The article states 30% of those jobs are lost. And the 70% that are working are training the models. It is very normal that they start with a lot of oversight, manual intervention and hypercare, they are likely training the models to little my little reduce the amount of people. I don't work in this company, but in a similar one and I don't want to think how many people lost their job because of what we did.
AI has already replaced ton of jobs, after all it can be used as a form of automation. Media is over hyping it's current capabilities, but this is moving forward.
No? Maybe I just ignored them because that's such a dumb take. Anything that allows someone to do more work than they could before will lead to job losses, and that includes the vast majority of technological innovation.

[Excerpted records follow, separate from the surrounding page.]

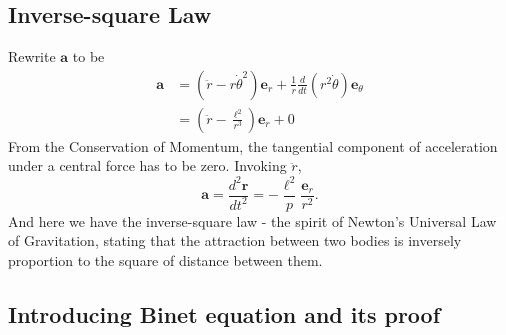 \documentclass{article}
\begin{document}
\subsection{Inverse-square Law}

Rewrite $\boldsymbol{a}$ to be
\begin{align*}
    \boldsymbol{a} & =(\ddot{r}-r \dot{\theta}^{2}) \boldsymbol{e}_{r}+\frac{1}{r} \frac{d}{dt} \left( r^2 \dot\theta \right) \boldsymbol{e}_{\theta}
\\ & = (\ddot r - \frac{\ell^2}{r^3}) \boldsymbol{e}_{r} + 0
\end{align*}
From the Conservation of Momentum, the tangential component of acceleration under a central force has to be zero. Invoking $\ddot r$,
\begin{equation*}
    \boldsymbol{a} = \frac{d^2 \boldsymbol{r}}{dt^2} = - \frac{\ell ^ 2}{p} \frac{\boldsymbol{e}_{r}}{r ^ 2}.
\end{equation*}
And here we have the inverse-square law - the spirit of Newton's Universal Law of Gravitation, stating that the attraction between two bodies is inversely proportion to the square of distance between them.

\subsection{Introducing Binet equation and its proof}
\end{document}
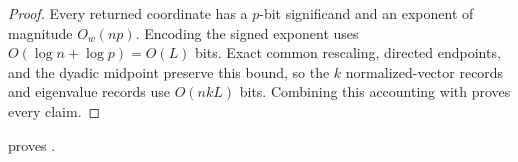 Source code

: \documentclass[11pt]{article}
\begin{document}
\begin{proof}
Every returned coordinate has a $p$-bit significand and an exponent of
magnitude $O_w(np)$.  Encoding the signed exponent uses
$O(\log n+\log p)=O(L)$ bits.  Exact common rescaling, directed endpoints,
and the dyadic midpoint preserve this bound, so the $k$ normalized-vector
records and eigenvalue records use $O(nkL)$ bits.  Combining this accounting
with  proves every claim.
\end{proof}

 proves .



\end{document}
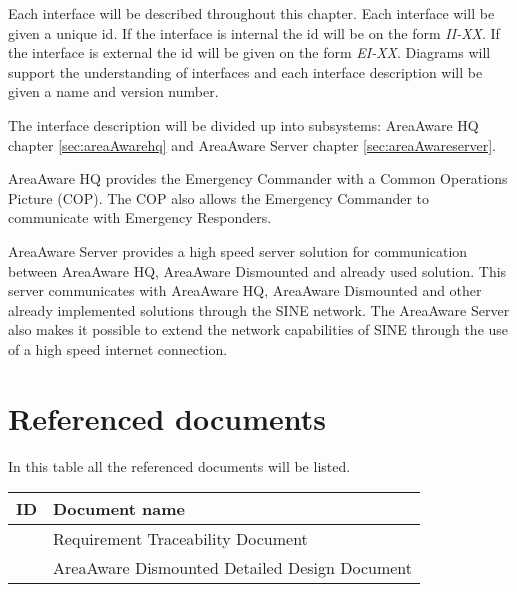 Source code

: Each interface will be described throughout this chapter. Each interface will be given a unique id. If the interface is internal the id will be on the form \emph{II-XX}. If the interface is external the id will be given on the form \emph{EI-XX}. Diagrams will support the understanding of interfaces and each interface description will be given a name and version number.

The interface description will be divided up into subsystems: AreaAware HQ chapter \ref{sec:areaAwarehq} and AreaAware Server chapter \ref{sec:areaAwareserver}.

AreaAware HQ provides the Emergency Commander with a Common Operations Picture (COP). The COP also allows the Emergency Commander to communicate with Emergency Responders.

AreaAware Server provides a high speed server solution for communication between AreaAware HQ, AreaAware Dismounted and already used solution. This server communicates with AreaAware HQ, AreaAware Dismounted and other already implemented solutions through the SINE network. The AreaAware Server also makes it possible to extend the network capabilities of SINE through the use of a high speed internet connection.

\section{Referenced documents}
In this table all the referenced documents will be listed. \\

\begin{tabular}{b{6cm} b{7cm}}
	\textbf{ID} & \textbf{Document name} \\
	\hline
	\rtm & Requirement Traceability Document \\
	\aadisddd & AreaAware Dismounted Detailed Design Document\\
\end{tabular}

The main exception I can think of is domestic appliances, but even that is questionable. Few "jobs" were lost because housekeeping is mostly unpaid labor. Even then, the idea that married women should be able to afford to stay home and take care of chores is gone. I think the automation of domestic work has a lot to do with why it's now the norm for both partners in a marriage to work outside the home.
A restaurant tech firm that provides AI drive-thru chatbots acknowledged that over 70% of its orders are actually assisted by off-site human workers, according to an SEC filing in November.
The company even announced a collaboration with OpenAI in March 2023 to utilize ChatGPT to enhance its drive-thru voice assistant features for more natural and human-like interactions.
However, in the recent SEC filing, the company said it actually largely relies on human agents — or what it calls "humans-in-the-loop" — to assist the AI in receiving orders.
"As we continue to improve our AI accuracy and further deploy Presto Voice across store locations, we believe that the percentage of orders that do not require any human agent intervention will reach 30% or better."
Restaurant chains across the US are increasingly relying on AI to take orders and eventually reduce the amount of human labor needed.
Wendy's is one such company that is automating its drive-thru service and training its chatbot to recognize customer lingo when taking orders and suggesting better offers.